Similarly, most protestants don't believe the first Catholics believed things about the church that Catholics believe about her today. Namely that she is the visible body of Christ, that she is protected from error by the Holy Spirit, that she has legitimate authority from God that we are to obey. So they assert modern Catholicism was invented by somebody sometime after Pentecost. Never mind who or how or when. Just assert it must have happened because I don't want to believe the alternative.

Then there is the moral argument. Essentially saying that their system allows people to simply disagree with any morality that might flow from it. That can create a dangerous trend towards gradual moral decay. They argue that they are moral people and they don't see how one could logically question basic morality. But they won't address the question directly about what could be done if somebody does. If you have an atheist like Adolf Hitler or a protestant like David Koresh what reason is there to say they are wrong? Are all opinions equal or do we have an objective standard to declare some moral codes to be inadequate? These arguments are always hard because people don't understand the difference between something being objectively wrong and something being wrong in their opinion. Both atheists and protestants have themselves as the center of their thinking and have trouble reasoning from any other perspective.
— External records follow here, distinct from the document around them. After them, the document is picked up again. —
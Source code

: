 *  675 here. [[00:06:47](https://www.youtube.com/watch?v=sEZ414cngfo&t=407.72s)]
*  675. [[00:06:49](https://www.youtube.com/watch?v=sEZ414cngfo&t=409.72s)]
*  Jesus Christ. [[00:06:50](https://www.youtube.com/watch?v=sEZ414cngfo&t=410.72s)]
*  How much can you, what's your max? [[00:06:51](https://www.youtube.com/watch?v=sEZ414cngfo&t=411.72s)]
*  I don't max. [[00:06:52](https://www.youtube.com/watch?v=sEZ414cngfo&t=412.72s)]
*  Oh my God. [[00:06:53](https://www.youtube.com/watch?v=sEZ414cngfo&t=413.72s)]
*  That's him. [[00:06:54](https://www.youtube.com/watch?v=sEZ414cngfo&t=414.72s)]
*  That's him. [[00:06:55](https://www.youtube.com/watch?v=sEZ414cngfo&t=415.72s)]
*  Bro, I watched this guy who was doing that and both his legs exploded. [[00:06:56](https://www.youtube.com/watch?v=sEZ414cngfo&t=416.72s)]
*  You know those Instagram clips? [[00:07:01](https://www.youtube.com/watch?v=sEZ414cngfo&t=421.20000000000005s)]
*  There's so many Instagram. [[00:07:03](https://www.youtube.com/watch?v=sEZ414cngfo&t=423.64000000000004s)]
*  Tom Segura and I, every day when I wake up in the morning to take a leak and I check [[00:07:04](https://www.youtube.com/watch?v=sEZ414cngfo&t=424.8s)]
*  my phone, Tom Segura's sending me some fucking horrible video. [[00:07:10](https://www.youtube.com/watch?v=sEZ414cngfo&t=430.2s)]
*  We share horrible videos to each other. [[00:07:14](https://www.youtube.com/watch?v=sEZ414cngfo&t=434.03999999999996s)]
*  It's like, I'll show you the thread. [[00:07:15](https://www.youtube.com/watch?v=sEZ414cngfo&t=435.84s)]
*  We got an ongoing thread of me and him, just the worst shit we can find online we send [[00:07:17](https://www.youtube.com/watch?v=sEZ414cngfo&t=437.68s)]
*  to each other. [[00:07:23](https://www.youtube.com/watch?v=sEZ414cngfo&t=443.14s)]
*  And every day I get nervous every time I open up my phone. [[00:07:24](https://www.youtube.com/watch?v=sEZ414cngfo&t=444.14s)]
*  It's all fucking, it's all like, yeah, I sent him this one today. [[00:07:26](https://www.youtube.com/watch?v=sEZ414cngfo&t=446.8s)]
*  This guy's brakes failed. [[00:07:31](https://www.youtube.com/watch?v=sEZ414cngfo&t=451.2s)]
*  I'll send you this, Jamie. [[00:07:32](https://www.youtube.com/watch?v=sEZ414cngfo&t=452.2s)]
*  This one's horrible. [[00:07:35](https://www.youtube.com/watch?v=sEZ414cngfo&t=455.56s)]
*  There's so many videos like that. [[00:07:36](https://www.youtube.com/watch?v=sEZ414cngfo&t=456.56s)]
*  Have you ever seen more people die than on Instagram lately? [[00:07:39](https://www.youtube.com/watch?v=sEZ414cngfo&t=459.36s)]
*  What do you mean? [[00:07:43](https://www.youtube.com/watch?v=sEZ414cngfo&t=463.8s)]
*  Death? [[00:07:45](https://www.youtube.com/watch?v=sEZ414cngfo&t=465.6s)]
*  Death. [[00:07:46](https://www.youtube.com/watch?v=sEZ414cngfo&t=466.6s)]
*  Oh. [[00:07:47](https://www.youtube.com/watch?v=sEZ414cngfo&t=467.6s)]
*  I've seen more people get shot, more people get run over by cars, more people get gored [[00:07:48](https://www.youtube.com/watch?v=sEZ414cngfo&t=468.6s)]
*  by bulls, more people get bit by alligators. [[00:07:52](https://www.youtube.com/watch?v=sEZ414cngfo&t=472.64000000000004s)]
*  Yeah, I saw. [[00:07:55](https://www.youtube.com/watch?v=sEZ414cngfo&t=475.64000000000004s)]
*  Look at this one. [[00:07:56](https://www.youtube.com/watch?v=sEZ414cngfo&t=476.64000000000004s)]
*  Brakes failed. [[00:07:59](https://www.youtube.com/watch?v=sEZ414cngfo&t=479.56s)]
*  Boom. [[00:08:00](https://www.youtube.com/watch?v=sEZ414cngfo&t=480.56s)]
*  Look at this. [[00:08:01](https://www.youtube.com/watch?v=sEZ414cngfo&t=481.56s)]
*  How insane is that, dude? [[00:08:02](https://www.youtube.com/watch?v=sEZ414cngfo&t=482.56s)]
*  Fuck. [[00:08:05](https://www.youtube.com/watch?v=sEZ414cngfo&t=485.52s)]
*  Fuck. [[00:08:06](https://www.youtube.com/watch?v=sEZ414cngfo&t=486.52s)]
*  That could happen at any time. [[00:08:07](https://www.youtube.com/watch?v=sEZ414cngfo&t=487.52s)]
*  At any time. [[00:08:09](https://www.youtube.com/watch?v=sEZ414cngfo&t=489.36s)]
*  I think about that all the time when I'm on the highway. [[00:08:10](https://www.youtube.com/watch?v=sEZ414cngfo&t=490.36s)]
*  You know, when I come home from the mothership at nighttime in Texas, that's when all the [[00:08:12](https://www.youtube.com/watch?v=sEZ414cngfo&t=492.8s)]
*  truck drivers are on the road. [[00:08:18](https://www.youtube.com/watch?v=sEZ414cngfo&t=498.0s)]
There is also talk about atheism and Protestantism being unworkable. This is a combination of history and morals. What has happened to protestant communities? What has happened to atheist regimes? There is a huge double standard here. Catholics are chastised for not delivering utopia. All the standard sins are repeated ad nauseum. Galileo, the crusades, the inquisition, the priest abuse scandal, etc. Never mind about whether atheists or protestants have done better because they haven't. Just throw mud and maybe nobody will notice your system has never worked. Sure it works for individuals to justify what they want to justify. But as a long term foundation for society these belief systems have failed frequently.

Now the biggest problem with Protestantism is schism. The biggest problem with atheism is genocide. Even though the logic is parallel it is important to note that genocide is a much worse problem than schism. Atheism not only ends up in a worse spot but in generally gets there quicker. Atheist regimes generally need very few years before they start filling up internment camps. Protestants often need decades before they start to experience schism.

The parallels continue but I am starting to get a bit long. The point is that the fights between protestants and atheists can confuse us. We tend to think of them as two different beasts. Worse yet, we let protestants handle the atheists and we focus exclusively on protestants. Atheists see themselves as the new protesters. If getting rid of the church was progress then getting rid of the bible is more progress. They see the hypocrisy in protestants objecting to one and embracing the other.